Return only the tail of the data below, word for word: the line with "## 📌 Summary" and each line after it through the final one.
● ● ● ●
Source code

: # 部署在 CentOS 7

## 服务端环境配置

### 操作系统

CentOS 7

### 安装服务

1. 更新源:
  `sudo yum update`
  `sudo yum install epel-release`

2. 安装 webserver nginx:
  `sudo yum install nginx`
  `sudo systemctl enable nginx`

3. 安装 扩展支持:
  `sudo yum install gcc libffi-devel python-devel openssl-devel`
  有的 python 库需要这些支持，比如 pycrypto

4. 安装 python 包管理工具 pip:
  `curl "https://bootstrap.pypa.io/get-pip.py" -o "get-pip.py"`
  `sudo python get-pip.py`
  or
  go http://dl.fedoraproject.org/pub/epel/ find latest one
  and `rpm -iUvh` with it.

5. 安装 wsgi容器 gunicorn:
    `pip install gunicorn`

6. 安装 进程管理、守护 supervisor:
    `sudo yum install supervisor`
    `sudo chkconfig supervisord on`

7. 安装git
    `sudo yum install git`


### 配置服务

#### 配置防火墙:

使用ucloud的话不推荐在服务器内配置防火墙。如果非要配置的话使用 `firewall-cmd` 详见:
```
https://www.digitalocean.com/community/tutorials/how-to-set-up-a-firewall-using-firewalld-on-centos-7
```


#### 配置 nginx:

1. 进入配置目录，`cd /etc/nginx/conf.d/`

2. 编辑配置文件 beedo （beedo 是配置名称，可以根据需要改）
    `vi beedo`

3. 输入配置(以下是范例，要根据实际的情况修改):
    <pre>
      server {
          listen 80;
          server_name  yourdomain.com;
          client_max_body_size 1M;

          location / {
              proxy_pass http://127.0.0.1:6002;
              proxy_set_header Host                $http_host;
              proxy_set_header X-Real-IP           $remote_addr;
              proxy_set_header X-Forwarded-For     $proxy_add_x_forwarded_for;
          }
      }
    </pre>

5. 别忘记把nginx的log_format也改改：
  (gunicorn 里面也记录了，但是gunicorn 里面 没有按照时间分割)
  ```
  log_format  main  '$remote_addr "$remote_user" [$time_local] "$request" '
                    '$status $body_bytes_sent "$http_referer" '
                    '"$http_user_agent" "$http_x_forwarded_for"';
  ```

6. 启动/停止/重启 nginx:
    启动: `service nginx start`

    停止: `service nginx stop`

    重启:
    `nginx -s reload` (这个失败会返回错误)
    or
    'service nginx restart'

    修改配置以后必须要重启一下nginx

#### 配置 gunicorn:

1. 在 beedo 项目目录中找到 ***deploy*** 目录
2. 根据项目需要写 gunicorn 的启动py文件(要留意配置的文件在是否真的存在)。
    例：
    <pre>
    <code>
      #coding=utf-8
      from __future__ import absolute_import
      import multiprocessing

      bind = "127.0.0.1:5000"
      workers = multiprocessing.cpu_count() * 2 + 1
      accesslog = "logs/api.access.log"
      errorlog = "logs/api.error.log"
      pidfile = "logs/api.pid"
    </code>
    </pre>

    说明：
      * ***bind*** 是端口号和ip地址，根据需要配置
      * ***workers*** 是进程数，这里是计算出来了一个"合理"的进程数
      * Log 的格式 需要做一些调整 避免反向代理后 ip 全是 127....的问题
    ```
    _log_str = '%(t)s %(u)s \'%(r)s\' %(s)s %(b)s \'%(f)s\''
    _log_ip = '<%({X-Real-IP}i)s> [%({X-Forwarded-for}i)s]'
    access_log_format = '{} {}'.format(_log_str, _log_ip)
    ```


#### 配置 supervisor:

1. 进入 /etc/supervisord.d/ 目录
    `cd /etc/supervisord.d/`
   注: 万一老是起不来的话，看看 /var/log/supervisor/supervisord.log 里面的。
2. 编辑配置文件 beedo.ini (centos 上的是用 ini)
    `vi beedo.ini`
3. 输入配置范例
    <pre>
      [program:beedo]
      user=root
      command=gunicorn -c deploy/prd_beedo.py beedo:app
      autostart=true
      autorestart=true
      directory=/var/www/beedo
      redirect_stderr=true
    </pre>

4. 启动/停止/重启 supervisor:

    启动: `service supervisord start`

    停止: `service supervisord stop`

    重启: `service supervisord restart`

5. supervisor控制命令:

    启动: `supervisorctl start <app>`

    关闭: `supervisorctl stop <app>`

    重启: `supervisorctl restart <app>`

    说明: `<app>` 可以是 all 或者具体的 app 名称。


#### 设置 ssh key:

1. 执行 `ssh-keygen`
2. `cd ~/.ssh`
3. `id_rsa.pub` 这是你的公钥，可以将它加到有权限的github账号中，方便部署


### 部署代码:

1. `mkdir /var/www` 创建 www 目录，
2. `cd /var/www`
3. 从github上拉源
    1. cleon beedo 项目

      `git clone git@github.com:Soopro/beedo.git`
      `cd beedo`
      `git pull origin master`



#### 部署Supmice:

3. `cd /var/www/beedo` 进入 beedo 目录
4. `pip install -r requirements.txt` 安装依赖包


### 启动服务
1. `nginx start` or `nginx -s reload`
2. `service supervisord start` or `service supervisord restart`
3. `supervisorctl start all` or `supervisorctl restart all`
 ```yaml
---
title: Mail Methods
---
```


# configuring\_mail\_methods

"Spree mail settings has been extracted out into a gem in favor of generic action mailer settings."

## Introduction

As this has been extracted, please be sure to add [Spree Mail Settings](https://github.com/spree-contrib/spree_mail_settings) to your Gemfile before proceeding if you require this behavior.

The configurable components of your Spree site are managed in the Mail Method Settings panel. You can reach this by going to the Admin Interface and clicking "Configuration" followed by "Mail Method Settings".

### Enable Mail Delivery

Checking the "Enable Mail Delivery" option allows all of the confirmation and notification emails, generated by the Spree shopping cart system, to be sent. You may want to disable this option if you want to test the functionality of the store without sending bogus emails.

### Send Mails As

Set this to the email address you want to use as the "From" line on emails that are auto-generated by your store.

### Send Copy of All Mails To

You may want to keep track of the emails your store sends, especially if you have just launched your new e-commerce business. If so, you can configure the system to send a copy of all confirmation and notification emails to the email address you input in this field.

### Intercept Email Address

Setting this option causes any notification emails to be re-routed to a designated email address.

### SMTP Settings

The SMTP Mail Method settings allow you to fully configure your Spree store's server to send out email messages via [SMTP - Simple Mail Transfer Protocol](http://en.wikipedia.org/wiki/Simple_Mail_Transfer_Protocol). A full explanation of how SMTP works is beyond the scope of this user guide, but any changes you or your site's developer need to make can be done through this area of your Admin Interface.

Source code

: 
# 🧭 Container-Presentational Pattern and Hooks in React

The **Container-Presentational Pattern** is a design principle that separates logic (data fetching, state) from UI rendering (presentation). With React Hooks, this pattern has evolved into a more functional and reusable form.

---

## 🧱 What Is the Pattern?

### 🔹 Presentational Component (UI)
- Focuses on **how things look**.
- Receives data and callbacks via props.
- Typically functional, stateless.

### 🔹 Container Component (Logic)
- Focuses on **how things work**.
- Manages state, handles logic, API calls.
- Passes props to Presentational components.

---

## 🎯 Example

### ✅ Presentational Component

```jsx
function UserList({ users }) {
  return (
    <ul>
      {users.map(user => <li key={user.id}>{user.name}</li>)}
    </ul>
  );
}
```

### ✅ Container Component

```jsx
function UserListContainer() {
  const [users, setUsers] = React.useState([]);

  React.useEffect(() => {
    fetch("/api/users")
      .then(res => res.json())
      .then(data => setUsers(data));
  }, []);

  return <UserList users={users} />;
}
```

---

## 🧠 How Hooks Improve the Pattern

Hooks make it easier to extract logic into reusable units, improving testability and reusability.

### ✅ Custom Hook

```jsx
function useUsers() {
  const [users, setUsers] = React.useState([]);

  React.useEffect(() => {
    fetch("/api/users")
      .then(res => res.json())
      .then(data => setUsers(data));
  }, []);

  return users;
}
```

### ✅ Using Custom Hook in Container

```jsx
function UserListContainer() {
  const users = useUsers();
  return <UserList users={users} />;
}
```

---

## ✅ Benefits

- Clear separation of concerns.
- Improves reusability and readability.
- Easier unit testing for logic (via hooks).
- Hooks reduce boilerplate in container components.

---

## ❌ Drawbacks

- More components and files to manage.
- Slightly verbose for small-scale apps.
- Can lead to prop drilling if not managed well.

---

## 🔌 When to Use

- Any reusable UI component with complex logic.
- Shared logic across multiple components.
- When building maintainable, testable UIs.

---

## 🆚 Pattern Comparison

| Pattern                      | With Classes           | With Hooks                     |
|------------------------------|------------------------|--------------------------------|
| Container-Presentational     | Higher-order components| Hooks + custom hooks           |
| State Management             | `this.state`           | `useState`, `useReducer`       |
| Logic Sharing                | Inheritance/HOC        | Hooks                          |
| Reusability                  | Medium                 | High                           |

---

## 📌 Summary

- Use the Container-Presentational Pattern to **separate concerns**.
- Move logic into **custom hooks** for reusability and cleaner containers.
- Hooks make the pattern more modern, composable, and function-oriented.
● ● ● ●
:: Solved exercise ::
## 📌 Summary

- Use the Container-Presentational Pattern to **separate concerns**.
- Move logic into **custom hooks** for reusability and cleaner containers.
- Hooks make the pattern more modern, composable, and function-oriented.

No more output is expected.